**WHAT IS NEEDED**
Wherever the string "softmax" shows up in the material below, copy that line.

┄┄┄┄┄┄

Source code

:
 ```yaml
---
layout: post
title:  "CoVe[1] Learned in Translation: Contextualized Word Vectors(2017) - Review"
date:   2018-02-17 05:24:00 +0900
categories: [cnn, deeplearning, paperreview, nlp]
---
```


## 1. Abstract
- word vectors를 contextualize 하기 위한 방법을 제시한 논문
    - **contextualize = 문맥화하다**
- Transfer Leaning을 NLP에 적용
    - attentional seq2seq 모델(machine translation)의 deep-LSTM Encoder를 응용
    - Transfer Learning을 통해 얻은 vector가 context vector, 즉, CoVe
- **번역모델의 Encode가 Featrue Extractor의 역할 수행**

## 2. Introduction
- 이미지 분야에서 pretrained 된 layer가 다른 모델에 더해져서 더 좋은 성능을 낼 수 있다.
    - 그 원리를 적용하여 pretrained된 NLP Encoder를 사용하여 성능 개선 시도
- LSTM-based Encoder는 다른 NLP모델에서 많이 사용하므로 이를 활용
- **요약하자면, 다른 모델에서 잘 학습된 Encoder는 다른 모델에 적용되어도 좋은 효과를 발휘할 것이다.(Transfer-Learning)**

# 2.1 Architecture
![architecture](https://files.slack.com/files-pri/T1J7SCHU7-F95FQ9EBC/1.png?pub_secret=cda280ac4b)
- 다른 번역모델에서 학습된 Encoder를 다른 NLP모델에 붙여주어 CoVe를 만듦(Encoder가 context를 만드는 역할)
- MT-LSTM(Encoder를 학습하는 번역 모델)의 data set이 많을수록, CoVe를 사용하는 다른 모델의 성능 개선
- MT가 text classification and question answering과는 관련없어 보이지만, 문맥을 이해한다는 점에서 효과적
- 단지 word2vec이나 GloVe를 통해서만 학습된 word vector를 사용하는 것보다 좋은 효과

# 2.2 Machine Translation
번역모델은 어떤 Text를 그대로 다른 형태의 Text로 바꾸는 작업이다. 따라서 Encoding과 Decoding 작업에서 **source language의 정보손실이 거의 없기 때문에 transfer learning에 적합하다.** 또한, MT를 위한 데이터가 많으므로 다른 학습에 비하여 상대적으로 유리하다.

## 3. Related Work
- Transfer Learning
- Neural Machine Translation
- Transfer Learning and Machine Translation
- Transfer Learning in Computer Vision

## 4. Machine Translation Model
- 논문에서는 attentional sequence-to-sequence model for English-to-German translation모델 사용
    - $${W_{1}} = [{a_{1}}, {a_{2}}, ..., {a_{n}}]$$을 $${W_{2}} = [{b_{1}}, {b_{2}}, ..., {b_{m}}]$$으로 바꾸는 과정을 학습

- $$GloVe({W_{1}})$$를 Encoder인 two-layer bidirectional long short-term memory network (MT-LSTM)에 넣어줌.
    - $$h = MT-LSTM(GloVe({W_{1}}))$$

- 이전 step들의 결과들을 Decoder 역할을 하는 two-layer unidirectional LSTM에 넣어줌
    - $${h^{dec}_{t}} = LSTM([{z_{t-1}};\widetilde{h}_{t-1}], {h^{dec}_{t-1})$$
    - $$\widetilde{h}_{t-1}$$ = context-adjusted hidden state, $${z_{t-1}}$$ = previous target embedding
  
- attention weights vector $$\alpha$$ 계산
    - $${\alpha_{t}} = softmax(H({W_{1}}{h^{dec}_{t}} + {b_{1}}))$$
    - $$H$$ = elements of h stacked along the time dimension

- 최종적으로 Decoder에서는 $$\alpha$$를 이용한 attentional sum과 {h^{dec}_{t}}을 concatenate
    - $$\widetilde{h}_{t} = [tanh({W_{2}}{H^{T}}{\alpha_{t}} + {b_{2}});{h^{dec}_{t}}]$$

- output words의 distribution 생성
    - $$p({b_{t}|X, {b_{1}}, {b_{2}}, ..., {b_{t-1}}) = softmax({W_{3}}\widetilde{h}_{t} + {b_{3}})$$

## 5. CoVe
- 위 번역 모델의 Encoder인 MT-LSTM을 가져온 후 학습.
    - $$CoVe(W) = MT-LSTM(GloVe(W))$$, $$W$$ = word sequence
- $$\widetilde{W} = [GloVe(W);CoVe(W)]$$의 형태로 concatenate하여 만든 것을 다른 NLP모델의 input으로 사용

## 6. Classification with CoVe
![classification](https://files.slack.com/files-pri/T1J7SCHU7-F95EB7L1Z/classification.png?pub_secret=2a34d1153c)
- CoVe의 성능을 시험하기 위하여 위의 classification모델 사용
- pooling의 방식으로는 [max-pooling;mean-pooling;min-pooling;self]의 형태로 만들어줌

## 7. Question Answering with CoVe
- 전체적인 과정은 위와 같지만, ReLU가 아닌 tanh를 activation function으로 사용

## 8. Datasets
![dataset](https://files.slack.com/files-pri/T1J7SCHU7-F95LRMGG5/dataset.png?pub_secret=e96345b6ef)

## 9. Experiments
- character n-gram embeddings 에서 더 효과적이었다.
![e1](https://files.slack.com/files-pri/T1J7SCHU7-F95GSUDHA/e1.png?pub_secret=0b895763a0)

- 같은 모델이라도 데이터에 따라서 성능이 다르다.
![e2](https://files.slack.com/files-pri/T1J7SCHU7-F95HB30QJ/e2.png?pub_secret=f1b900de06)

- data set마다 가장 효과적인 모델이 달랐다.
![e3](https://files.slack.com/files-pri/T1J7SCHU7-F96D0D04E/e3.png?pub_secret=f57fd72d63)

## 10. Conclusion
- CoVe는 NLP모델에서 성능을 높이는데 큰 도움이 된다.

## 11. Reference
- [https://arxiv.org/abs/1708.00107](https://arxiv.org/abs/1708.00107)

┄┄┄┄┄┄

**EXERCISE SOLUTION**
    - $${\alpha_{t}} = softmax(H({W_{1}}{h^{dec}_{t}} + {b_{1}}))$$
    - $$p({b_{t}|X, {b_{1}}, {b_{2}}, ..., {b_{t-1}}) = softmax({W_{3}}\widetilde{h}_{t} + {b_{3}})$$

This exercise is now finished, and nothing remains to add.